◆ WHAT THE TASK REQUIRES ◆
Only lines holding the word "estava" are wanted from the records; copy all of them.

◆ Source records ◆
################

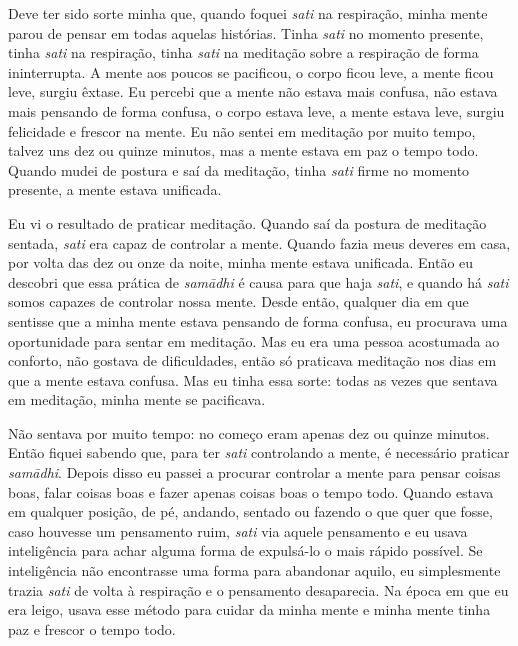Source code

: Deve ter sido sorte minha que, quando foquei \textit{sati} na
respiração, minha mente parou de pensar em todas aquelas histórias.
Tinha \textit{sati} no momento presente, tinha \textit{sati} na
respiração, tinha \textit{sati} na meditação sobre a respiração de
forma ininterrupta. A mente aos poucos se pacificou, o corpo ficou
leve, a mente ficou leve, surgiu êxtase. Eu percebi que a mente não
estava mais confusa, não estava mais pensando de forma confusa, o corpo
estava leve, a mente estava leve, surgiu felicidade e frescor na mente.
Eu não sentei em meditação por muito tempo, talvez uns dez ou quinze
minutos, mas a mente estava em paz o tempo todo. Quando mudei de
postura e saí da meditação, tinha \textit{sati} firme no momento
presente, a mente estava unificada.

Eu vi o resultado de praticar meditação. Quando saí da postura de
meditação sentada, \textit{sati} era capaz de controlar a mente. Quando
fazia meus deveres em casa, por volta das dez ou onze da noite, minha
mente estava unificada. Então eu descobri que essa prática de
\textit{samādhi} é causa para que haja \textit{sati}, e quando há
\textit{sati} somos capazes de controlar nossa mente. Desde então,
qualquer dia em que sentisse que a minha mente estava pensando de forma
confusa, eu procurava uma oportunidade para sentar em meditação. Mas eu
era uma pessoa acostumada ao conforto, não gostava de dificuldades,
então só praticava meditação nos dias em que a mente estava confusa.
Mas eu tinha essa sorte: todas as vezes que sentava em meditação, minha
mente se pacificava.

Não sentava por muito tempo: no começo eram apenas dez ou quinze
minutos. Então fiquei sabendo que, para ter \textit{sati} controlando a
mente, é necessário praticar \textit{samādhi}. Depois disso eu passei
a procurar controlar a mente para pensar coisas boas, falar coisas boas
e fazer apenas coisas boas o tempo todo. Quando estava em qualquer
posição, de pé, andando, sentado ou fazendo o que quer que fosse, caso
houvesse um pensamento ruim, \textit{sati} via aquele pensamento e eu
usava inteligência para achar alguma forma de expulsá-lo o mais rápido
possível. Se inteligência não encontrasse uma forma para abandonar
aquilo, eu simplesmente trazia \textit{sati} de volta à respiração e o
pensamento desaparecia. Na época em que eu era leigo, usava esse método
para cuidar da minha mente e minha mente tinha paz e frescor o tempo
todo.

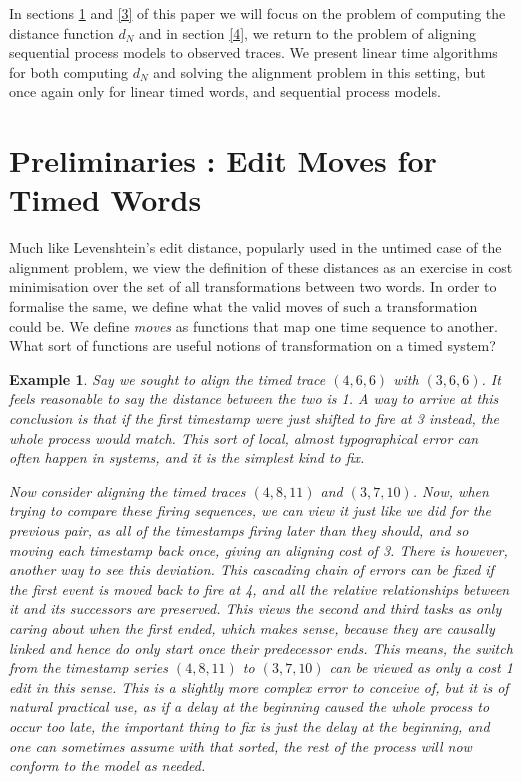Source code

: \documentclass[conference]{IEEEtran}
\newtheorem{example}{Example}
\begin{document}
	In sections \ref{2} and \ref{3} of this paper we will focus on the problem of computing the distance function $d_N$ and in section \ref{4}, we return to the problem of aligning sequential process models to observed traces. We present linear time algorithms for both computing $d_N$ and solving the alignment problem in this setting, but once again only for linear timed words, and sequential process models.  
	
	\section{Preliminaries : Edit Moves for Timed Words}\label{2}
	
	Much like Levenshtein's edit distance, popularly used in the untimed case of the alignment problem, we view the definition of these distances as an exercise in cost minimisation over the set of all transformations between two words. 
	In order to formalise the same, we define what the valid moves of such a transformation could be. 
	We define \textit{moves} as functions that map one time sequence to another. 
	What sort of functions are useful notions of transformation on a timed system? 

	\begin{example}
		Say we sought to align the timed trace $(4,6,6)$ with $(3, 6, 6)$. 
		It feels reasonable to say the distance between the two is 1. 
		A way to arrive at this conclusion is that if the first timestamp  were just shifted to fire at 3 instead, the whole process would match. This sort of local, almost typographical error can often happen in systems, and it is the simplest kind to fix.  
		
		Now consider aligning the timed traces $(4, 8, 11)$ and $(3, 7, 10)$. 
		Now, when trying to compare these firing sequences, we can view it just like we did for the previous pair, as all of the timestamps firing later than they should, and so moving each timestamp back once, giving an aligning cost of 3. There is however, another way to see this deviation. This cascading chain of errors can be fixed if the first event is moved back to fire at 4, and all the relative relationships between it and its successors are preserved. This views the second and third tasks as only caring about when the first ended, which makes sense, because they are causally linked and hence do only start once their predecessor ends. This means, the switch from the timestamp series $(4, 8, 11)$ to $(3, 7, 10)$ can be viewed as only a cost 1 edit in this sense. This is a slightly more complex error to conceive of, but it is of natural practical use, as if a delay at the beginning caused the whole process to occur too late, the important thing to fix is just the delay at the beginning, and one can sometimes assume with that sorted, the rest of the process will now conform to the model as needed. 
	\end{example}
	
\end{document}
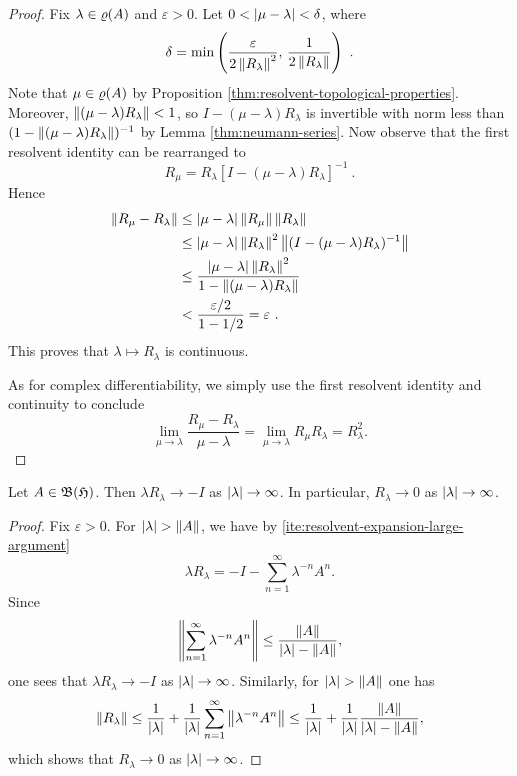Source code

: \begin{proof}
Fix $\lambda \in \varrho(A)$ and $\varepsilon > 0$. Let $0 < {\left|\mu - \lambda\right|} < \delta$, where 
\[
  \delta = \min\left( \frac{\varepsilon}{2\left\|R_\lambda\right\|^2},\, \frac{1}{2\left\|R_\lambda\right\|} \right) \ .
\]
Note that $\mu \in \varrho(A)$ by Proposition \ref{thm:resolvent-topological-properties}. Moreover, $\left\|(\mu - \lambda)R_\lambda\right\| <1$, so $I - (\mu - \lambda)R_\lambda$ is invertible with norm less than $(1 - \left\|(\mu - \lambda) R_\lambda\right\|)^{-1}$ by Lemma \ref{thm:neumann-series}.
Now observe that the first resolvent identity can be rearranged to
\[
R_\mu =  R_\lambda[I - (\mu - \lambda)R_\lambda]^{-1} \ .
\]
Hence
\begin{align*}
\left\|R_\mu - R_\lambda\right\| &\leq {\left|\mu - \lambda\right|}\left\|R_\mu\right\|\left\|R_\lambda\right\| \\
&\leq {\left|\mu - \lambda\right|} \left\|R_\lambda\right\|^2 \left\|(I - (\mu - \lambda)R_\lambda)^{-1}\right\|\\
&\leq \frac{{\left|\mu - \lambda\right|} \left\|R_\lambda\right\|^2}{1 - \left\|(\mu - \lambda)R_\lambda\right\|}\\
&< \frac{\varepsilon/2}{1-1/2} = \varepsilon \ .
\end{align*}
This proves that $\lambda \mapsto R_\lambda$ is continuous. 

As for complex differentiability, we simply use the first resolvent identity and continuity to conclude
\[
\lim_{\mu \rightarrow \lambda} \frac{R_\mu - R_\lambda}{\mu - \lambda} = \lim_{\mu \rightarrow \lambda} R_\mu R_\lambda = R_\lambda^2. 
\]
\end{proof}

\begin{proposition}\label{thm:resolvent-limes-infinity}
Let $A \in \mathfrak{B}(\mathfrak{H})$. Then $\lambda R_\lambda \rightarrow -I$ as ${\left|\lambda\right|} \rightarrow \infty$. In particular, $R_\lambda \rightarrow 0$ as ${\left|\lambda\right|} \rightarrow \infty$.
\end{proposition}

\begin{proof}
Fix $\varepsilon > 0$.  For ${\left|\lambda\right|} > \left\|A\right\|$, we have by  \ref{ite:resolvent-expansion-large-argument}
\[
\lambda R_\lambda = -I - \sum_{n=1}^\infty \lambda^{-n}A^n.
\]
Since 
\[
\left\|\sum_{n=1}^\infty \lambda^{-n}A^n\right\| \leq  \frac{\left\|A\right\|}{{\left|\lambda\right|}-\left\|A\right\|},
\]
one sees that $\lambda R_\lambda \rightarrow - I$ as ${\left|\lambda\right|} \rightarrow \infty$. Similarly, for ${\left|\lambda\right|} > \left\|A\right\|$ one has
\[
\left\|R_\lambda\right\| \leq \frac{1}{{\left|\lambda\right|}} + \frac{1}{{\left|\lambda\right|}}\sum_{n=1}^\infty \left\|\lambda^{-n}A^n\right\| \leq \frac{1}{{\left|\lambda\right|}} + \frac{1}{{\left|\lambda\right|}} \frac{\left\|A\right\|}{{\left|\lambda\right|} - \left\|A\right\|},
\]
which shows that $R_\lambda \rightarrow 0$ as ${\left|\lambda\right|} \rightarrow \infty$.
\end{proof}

################

◆ TASK ANSWER ◆
estava mais confusa, não estava mais pensando de forma confusa, o corpo
estava leve, a mente estava leve, surgiu felicidade e frescor na mente.
minutos, mas a mente estava em paz o tempo todo. Quando mudei de
presente, a mente estava unificada.
mente estava unificada. Então eu descobri que essa prática de
qualquer dia em que sentisse que a minha mente estava pensando de forma
então só praticava meditação nos dias em que a mente estava confusa.
e fazer apenas coisas boas o tempo todo. Quando estava em qualquer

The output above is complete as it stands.